Retiring drumbeat.org – our plans
Old content alert!
Thanks very much for visiting my blog. Always happy to have people read my stuff but just thought I should point out this post is years old. If it's about technical stuff there is a possibility that it is no longer relevant, if it's a bug report/fix I'm hoping that it should now have been fixed.
Of course if this is what you're looking for and it does work then great, just don't say I didn't warn you...
Drumbeat.org in it’s current state has been live for a year and has helped support the Drumbeat community that:
- has produced numerous projects that have since become core components to the Mozilla Foundations work efforts,
- helped us run international events in Barcalona and London,
- lead numerous community events worldwide.

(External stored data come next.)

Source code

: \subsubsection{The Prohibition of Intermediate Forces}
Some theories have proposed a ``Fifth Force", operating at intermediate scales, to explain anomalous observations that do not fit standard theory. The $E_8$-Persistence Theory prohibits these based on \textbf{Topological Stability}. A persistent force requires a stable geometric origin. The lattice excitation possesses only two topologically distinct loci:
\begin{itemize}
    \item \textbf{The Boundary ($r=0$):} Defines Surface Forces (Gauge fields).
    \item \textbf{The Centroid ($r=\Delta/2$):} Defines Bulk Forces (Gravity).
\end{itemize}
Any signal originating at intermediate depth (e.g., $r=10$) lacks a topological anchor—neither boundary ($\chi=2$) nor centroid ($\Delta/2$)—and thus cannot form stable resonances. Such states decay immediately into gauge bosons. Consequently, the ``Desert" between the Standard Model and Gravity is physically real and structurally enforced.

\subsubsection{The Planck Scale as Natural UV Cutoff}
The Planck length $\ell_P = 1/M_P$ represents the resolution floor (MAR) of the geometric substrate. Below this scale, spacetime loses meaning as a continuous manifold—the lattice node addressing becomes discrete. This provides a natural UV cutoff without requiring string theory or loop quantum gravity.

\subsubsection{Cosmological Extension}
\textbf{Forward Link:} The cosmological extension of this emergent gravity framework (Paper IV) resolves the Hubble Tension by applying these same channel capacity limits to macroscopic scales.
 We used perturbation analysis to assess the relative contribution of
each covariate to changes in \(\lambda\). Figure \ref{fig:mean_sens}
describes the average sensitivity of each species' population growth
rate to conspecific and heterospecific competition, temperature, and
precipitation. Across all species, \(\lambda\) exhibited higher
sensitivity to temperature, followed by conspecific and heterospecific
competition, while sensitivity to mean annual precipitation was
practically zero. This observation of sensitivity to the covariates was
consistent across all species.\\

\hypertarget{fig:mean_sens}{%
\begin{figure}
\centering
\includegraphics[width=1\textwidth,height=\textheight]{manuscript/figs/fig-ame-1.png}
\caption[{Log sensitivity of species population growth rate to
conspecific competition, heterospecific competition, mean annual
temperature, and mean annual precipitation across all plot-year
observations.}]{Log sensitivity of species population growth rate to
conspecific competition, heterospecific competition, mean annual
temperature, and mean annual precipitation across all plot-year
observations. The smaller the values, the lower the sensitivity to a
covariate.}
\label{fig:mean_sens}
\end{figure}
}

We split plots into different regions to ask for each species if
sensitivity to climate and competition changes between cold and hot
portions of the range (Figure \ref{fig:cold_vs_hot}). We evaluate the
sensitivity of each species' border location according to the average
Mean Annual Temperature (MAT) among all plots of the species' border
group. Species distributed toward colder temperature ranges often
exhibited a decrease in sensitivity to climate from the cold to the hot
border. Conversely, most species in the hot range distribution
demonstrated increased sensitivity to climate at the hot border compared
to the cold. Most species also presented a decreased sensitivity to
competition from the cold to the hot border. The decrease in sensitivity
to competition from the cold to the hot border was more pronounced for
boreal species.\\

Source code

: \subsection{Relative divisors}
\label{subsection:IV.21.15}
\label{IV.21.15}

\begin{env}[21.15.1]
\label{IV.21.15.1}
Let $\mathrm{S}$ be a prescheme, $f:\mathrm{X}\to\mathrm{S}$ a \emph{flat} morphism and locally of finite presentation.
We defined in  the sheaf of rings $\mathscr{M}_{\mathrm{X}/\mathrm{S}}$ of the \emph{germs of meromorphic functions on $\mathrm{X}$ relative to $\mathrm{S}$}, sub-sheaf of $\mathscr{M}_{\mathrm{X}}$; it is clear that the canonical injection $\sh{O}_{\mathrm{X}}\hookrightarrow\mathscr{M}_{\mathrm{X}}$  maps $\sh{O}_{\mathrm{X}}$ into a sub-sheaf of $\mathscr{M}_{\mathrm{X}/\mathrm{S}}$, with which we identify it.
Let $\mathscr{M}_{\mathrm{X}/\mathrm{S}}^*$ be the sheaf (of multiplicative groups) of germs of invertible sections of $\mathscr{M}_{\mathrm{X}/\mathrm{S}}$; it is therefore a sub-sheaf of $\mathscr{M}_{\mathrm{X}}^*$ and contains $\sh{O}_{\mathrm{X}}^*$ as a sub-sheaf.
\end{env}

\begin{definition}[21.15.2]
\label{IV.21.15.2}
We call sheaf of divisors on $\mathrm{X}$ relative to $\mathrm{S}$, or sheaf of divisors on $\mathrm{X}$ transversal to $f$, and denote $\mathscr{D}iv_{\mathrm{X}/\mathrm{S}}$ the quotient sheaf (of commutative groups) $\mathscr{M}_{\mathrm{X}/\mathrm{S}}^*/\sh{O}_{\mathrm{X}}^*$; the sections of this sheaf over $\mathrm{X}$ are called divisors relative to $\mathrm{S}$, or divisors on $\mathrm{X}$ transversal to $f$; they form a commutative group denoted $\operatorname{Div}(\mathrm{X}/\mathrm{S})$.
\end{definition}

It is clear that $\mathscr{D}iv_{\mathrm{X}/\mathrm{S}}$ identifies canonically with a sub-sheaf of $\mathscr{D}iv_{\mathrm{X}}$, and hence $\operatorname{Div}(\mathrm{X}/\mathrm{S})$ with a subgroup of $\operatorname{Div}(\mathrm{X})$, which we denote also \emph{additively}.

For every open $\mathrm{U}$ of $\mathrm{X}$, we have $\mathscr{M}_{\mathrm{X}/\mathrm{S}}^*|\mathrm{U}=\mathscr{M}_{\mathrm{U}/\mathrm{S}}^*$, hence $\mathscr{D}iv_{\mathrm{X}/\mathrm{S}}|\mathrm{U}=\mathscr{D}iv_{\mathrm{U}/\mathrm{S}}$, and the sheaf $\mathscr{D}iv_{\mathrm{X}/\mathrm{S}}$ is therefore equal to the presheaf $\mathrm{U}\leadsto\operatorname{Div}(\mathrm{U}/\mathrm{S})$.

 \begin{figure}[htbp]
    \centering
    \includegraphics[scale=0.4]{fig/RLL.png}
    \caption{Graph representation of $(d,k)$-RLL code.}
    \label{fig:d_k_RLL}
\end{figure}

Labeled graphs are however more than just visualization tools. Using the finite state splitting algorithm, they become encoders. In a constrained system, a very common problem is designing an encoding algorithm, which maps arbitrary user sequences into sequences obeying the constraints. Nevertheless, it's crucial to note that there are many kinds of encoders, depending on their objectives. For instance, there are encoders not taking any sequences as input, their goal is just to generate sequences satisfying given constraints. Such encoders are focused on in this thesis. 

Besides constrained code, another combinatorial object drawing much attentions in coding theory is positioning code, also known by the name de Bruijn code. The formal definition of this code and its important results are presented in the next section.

We wanted a platform where people could let people could tell the world about their web projects, have the community help them out and have them made better. We received loads, with some of my favourites being:
- the Mozilla Journalism project
- Universal Subtitles
- The New Social Web Project
- Social Book Publishing
- Peer to Peer University
- the Open Badges Initiative
These are all amazing projects but you might have noticed one thing – they’ve all now outgrown what we provide at drumbeat.org. They have their own websites and twitter streams with some having their code posted on github for community involvement.
Now we have these tools and sites we’re looking at moving our focus from being a community of web builders to a community of web makers who will use the tools that we have previously made. We think it’s time that we let it relax in a warm chair by the fire with its’ coat and slippers and remember the good old days and gaze lovingly at what the things that it has created go on to become. Last year when we carried out a survey on how we could evolve drumbeat.org and discovered the two main reasons we found on why people were signing up was to hear about what Mozilla are up to and to contribute to an existing drumbeat project. Thankfully our plans for drumbeat.org will allow people to continue doing that.
So what does this mean for you?
On March 1st we will be turning off new site registrations, new projects and existing project content updates; recently the number of new projects coming in has dwindled and project updates have contained large amounts of spam anyways.
drumbeat.org will remain live but will be used to direct people to our site for web makers (URL to be decided) and provide access to the now external websites of our major drumbeat projects. It will be used to tell the story of what it created and what Mozilla are doing with those creations.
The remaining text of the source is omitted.